Financial markets forget they first cast Boris as a Brexit bogeyman

The markets are basking now in the afterglow of a Johnson electoral triumph. But for how long?

Sterling  soared, gilts fell and British stocks surged after prime minister Boris Johnson won a majority in the UK general election. Photograph: Bryn Colton/Bloomberg

Sterling soared, gilts fell and British stocks surged after prime minister Boris Johnson won a majority in the UK general election. Photograph: Bryn Colton/Bloomberg

 

For financial market investors that have cheered Boris Johnson’s landslide victory in the UK general election, it might be worth casting their minds back to when he first came to power.

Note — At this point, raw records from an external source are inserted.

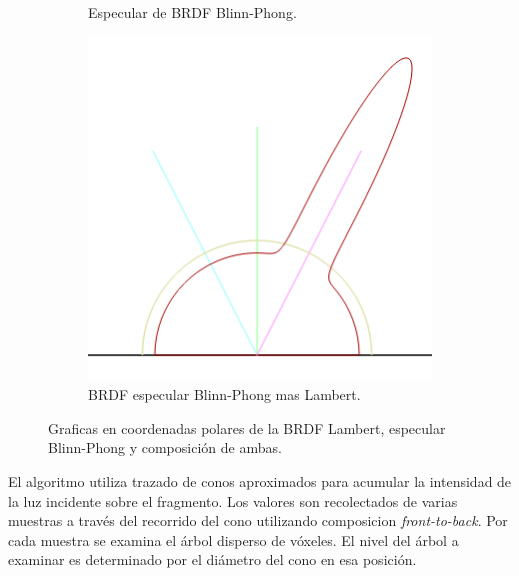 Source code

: \begin{figure}[H]
\begin{subfigure}[t]{.33\linewidth}
		\caption*{Especular de \ac{BRDF} Blinn-Phong.}
	\end{subfigure}\hfill
	\begin{subfigure}[t]{.33\linewidth}
		\centering
		\captionsetup{justification=centering}
		\includegraphics[width=\linewidth]{media/blinn_phong.png}
		\caption*{\ac{BRDF} especular Blinn-Phong mas Lambert.}
	\end{subfigure}
	\caption{Graficas en coordenadas polares de la BRDF Lambert, especular Blinn-Phong y composición de ambas.}
	\label{fig:brdf_cones}
\end{figure}

El algoritmo utiliza trazado de conos aproximados para acumular la intensidad de la luz incidente sobre el fragmento. Los valores son recolectados de varias muestras a través del recorrido del cono utilizando composicion \emph{front-to-back}. Por cada muestra se examina el árbol disperso de vóxeles. El nivel del árbol a examinar es determinado por el diámetro del cono en esa posición.



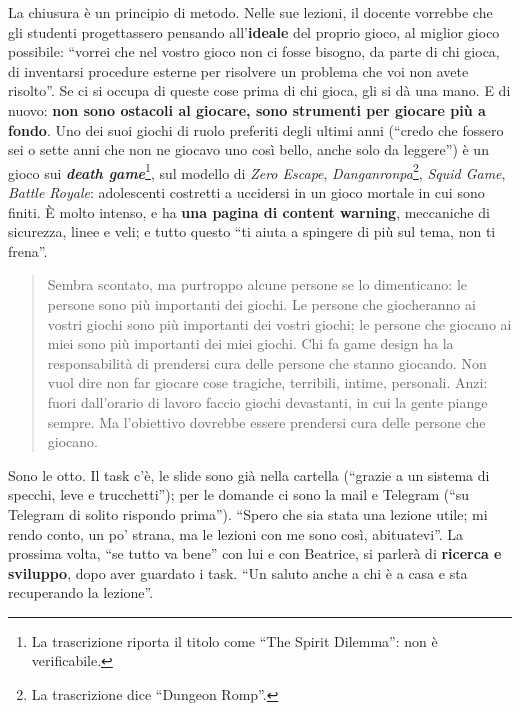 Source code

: La chiusura è un principio di metodo. Nelle sue lezioni, il docente vorrebbe che gli
studenti progettassero pensando all'\textbf{ideale} del proprio gioco, al miglior gioco
possibile: ``vorrei che nel vostro gioco non ci fosse bisogno, da parte di chi gioca,
di inventarsi procedure esterne per risolvere un problema che voi non avete risolto''.
Se ci si occupa di queste cose prima di chi gioca, gli si dà una mano. E di nuovo:
\textbf{non sono ostacoli al giocare, sono strumenti per giocare più a fondo}. Uno dei
suoi giochi di ruolo preferiti degli ultimi anni (``credo che fossero sei o sette anni
che non ne giocavo uno così bello, anche solo da leggere'') è un gioco sui
\textbf{\emph{death game}}\footnote{La trascrizione riporta il titolo come ``The Spirit
Dilemma'': non è verificabile.}, sul modello di \emph{Zero Escape},
\emph{Danganronpa}\footnote{La trascrizione dice ``Dungeon Romp''.}, \emph{Squid Game},
\emph{Battle Royale}: adolescenti costretti a uccidersi in un gioco mortale in cui sono
finiti. È molto intenso, e ha \textbf{una pagina di content warning}, meccaniche di
sicurezza, linee e veli; e tutto questo ``ti aiuta a spingere di più sul tema, non ti
frena''.

\begin{quote}
Sembra scontato, ma purtroppo alcune persone se lo dimenticano: le persone sono più
importanti dei giochi. Le persone che giocheranno ai vostri giochi sono più importanti
dei vostri giochi; le persone che giocano ai miei sono più importanti dei miei giochi.
Chi fa game design ha la responsabilità di prendersi cura delle persone che stanno
giocando. Non vuol dire non far giocare cose tragiche, terribili, intime, personali.
Anzi: fuori dall'orario di lavoro faccio giochi devastanti, in cui la gente piange
sempre. Ma l'obiettivo dovrebbe essere prendersi cura delle persone che giocano.
\end{quote}

Sono le otto. Il task c'è, le slide sono già nella cartella (``grazie a un sistema di
specchi, leve e trucchetti''); per le domande ci sono la mail e Telegram (``su Telegram
di solito rispondo prima''). ``Spero che sia stata una lezione utile; mi rendo conto, un
po' strana, ma le lezioni con me sono così, abituatevi''. La prossima volta, ``se tutto
va bene'' con lui e con Beatrice, si parlerà di \textbf{ricerca e sviluppo}, dopo aver
guardato i task. ``Un saluto anche a chi è a casa e sta recuperando la lezione''.

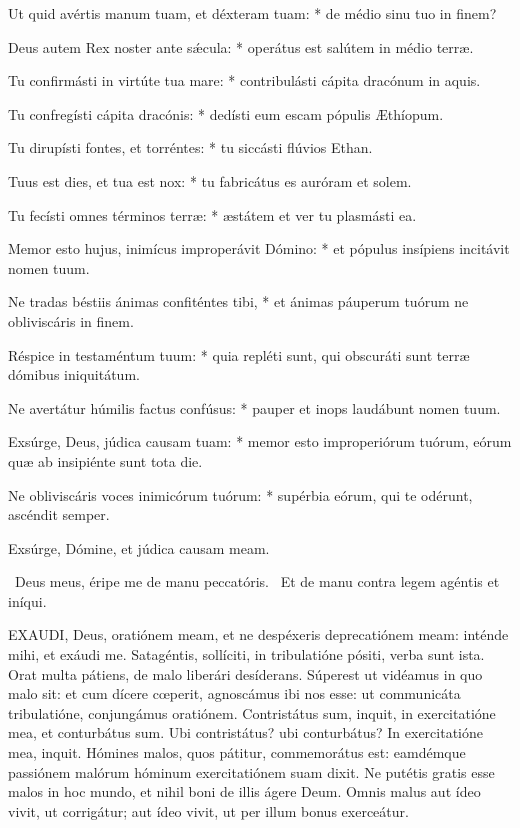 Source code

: Ut quid avértis manum tuam, et déxteram tuam: * de médio sinu tuo in finem?

Deus autem Rex noster ante sǽcula: * operátus est salútem in médio terræ.

Tu confirmásti in virtúte tua mare: * contribulásti cápita dracónum in aquis.

Tu confregísti cápita dracónis: * dedísti eum escam pópulis Æthíopum.

Tu dirupísti fontes, et torréntes: * tu siccásti flúvios Ethan.

Tuus est dies, et tua est nox: * tu fabricátus es auróram et solem.

Tu fecísti omnes términos terræ: * æstátem et ver tu plasmásti ea.

Memor esto hujus, inimícus improperávit Dómino: * et pópulus insípiens incitávit nomen tuum.

Ne tradas béstiis ánimas confiténtes tibi, * et ánimas páuperum tuórum ne obliviscáris in finem.

Réspice in testaméntum tuum: * quia repléti sunt, qui obscuráti sunt terræ dómibus iniquitátum.

Ne avertátur húmilis factus confúsus: * pauper et inops laudábunt nomen tuum.

Exsúrge, Deus, júdica causam tuam: * memor esto improperiórum tuórum, eórum quæ ab insipiénte sunt tota die.

Ne obliviscáris voces inimicórum tuórum: * supérbia eórum, qui te odérunt, ascéndit semper.

\rubric{\textdagger}

 Exsúrge, Dómine, et júdica causam meam.

\V\ Deus meus, éripe me de manu peccatóris. \R\ Et de manu contra legem agéntis et iníqui.





\lettrine[lines=2]{E}{XAUDI}, Deus, oratiónem meam, et ne despéxeris deprecatiónem meam: inténde mihi, et exáudi me. Satagéntis, sollíciti, in tribulatióne pósiti, verba sunt ista. Orat multa pátiens, de malo liberári desíderans. Súperest ut vidéamus in quo malo sit: et cum dícere cœperit, agnoscámus ibi nos esse: ut communicáta tribulatióne, conjungámus oratiónem. Contristátus sum, inquit, in exercitatióne mea, et conturbátus sum. Ubi contristátus? ubi conturbátus? In exercitatióne mea, inquit. Hómines malos, quos pátitur, commemorátus est: eamdémque passiónem malórum hóminum exercitatiónem suam dixit. Ne putétis gratis esse malos in hoc mundo, et nihil boni de illis ágere Deum. Omnis malus aut ídeo vivit, ut corrigátur; aut ídeo vivit, ut per illum bonus exerceátur.

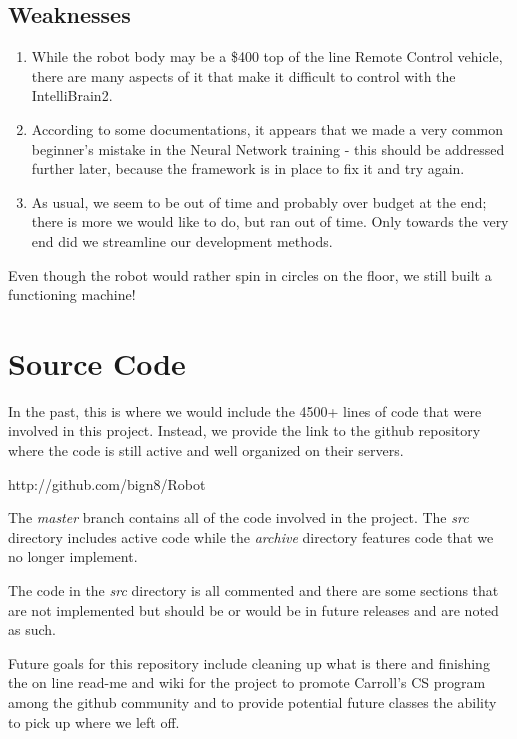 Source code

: \documentclass[12pt]{article}
\begin{document}
\subsection{Weaknesses}
\begin{enumerate}
\item While the robot body may be a \$400 top of the line Remote Control vehicle, there are many aspects of it that make it difficult to control with the IntelliBrain2.
\item According to some documentations, it appears that we made a very common beginner's mistake in the Neural Network training - this should be addressed further later, because the framework is in place to fix it and try again.
\item As usual, we seem to be out of time and probably over budget at the end; there is more we would like to do, but ran out of time.  Only towards the very end did we streamline our development methods.
\end{enumerate}

Even though the robot would rather spin in circles on the floor, we still built a functioning machine!

\clearpage
\section{Source Code}
In the past, this is where we would include the 4500+ lines of code that were involved in this project.  Instead, we provide the link to the github repository where the code is still active and well organized on their servers.\\
\centerline{{\color{blue}http://github.com/bign8/Robot}}
\vspace{2mm}

The \textit{master} branch contains all of the code involved in the project.  The \textit{src} directory includes active code while the \textit{archive} directory features code that we no longer implement.

The code in the \textit{src} directory is all commented and there are some sections that are not implemented but should be or would be in future releases and are noted as such.
\vspace{2mm}

Future goals for this repository include cleaning up what is there and finishing the on line read-me and wiki for the project to promote Carroll's CS program among the github community and to provide potential future classes the ability to pick up where we left off.
\end{document}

Johnson was cast as a bogeyman by markets when he seized control of the Conservative Party in late July, promising to get Brexit done in defiance of what he called “the doubters, the doomsters, and the gloomsters”.

Within three weeks sterling had fallen by almost 4 per cent against the dollar amid heightened fears that the former mayor of London would lead the UK out of the EU without a deal. That’s a seismic foreign exchange move for two powerful central bank reserve currencies.

Sterling also slid 4.6 per cent against the euro to a 10-year low of 93.2p during that period, while Dublin’s Iseq index, the most Brexit-sensitive national equities benchmark in Europe, plunged 10 per cent.

The accord that Johnson finally struck in Brussels in October against the odds would take the UK out of the EU, single market and customers union. It represents the hardest of hard Brexits envisaged immediately after the June 2016 referendum. Yet weighed against the prospect of the UK otherwise crashing out of the EU, it prompted a sustained rally by sterling and equities.

Sterling soared as much as 2.6 per cent against the dollar and 2 per cent compared to the euro within hours of an exit poll on Thursday evening pointing towards the Conservatives securing a their biggest majority since Margaret Thatcher clinched a third term in 1987.

The pound reached 82.8p against the euro, its highest level since shortly after the Brexit referendum (before which it was trading at 76.6p).

“‘Get Brexit done’, the winning motto, [has] led to a landslide victory for the Tory Party and Boris Johnson becoming the ‘champion of Brexit’,” said Olivier Konzeoue, a foreign exchange trader with Saxo Markets in London, adding that it has reduced the risk of a no deal to “zero”.

Iseq soared

The Iseq soared as much as 3.6 per cent on Friday morning, led by Bank of Ireland, which jumped almost 11 per cent. Almost 40 per cent of the bank’s loan book is in the UK.

Dalata Hotel Group added 7.7 per cent on account of its growing UK business, coupled with a stronger sterling making Ireland a marginally cheaper place for Britons to visit.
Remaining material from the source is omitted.